بَلْ نَقْذِفُ بِالْحَقِّ عَلَى الْبَاطِلِ فَيَدْمَغُهُ فَاِذَا هُوَ زَاهِقٌۜ وَلَكُمُ الْوَيْلُ مِمَّا تَصِفُونَ
Sıra | Kelime | Anlamı | Kökü |
---|---|---|---|
1 | بَلْ | hayır |
|
2 | نَقْذِفُ | biz atarız |
|
3 | بِالْحَقِّ | hakkı |
|
4 | عَلَى | üstüne |
|
5 | الْبَاطِلِ | batılın |
|
6 | فَيَدْمَغُهُ | onun beynini parçalar |
|
7 | فَإِذَا | derhal |
|
8 | هُوَ | o |
|
9 | زَاهِقٌ | yok olur |
|
10 | وَلَكُمُ | size |
|
11 | الْوَيْلُ | yazıklar olsun |
|
12 | مِمَّا | ötürü |
|
13 | تَصِفُونَ | yakıştırdıklarınızdan |
|
بَلْ نَقْذِفُ بِالْحَقِّ عَلَى الْبَاطِلِ
بَلْ, idrâb ve atıf harfidir. Önce söylenen bir şeyden vazgeçmeyi belirtir. Buna “idrâb (اِضْرَابْ)” denir. "Öyle değil, böyle, fakat, bilakis, belki" anlamlarını ifade eder.
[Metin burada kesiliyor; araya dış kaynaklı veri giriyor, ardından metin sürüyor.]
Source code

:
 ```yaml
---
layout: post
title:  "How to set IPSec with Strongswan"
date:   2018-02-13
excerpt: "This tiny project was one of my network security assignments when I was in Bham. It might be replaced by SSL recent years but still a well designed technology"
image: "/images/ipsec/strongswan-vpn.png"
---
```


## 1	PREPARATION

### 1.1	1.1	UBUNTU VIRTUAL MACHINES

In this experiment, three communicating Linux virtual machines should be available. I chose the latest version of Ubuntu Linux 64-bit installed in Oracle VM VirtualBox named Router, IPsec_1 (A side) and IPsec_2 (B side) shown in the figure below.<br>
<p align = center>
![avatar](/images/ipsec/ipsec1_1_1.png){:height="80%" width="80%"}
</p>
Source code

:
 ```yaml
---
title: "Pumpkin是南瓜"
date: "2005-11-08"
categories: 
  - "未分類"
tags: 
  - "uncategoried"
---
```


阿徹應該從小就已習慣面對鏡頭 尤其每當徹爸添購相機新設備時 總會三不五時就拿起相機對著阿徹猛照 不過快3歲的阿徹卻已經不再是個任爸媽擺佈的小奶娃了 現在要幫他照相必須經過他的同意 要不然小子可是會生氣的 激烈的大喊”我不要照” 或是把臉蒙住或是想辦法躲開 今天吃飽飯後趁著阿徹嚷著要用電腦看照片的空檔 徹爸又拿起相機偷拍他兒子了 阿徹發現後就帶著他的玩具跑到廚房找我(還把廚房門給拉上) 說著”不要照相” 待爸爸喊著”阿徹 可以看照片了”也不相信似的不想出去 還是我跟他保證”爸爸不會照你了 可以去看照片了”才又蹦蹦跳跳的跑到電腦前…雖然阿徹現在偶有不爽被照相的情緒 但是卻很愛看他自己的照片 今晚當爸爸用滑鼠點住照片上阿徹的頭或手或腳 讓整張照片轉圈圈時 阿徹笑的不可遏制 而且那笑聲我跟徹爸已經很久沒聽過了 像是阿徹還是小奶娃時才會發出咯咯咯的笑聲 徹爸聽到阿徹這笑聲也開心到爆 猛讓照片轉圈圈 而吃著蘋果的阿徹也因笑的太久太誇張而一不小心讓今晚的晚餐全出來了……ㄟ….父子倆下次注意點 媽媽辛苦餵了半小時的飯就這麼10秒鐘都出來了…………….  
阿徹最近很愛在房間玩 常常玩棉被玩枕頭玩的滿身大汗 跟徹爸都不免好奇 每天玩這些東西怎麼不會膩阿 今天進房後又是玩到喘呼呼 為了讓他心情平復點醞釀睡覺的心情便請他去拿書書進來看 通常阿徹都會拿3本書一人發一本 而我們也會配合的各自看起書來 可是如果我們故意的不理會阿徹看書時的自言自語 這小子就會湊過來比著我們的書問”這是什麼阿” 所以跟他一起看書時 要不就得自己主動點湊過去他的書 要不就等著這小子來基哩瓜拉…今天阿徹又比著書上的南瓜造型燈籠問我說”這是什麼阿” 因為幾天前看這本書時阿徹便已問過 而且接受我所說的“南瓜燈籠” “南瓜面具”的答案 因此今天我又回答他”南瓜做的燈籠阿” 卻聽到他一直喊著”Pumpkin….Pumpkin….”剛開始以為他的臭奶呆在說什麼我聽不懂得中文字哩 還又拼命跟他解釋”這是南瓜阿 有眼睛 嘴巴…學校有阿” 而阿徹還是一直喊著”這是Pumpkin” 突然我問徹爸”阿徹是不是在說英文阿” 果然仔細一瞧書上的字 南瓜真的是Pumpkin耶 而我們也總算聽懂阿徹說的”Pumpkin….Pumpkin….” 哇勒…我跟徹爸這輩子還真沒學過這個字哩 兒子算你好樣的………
Kendisinden sonra gelen cümle ile iki anlam ifade eder:
1. Kendisinden önceki cümlenin ifade ettiği anlamın doğru olmadığını, doğrusunun sonraki olduğunu ifade etmeye yarar. Bu durumda edata karşılık olarak “oysa, oysaki, halbuki, bilakis, aksine” manaları verilir.
2. Bir maksattan başka bir maksada veya bir konudan diğer bir konuya geçiş için kullanılır. Burada yukarıda olduğu gibi bir iddiayı çürütmek ve doğrusunu belirtmek için değil de bir konudan başka bir konuya geçiş içindir. (Arapça Dilbilgisi Ayetlerle Nahiv Bilgisi)
نَقْذِفُ merfû muzari fiildir. Faili müstetir olup takdiri نحن ’dur. بِالْحَقِّ car mecruru نَقْذِفُ fiiline müteallıktır. عَلَى الْبَاطِلِ car mecruru نَقْذِفُ fiiline müteallıktır.
الْبَاطِلِ kelimesi, sülasi mücerredi olan fiilin ism-i failidir.
İsm-i fail; eylemi yapan ve gerçekleştiren demektir. Geçici olarak o sıfatı yüklenen isimdir. İsm-i fail; hem varlığa (zata) hem de onun sıfatına delalet eden kelimelerdir. (Arapça Dilbilgisi Ayetlerle Nahiv Bilgisi)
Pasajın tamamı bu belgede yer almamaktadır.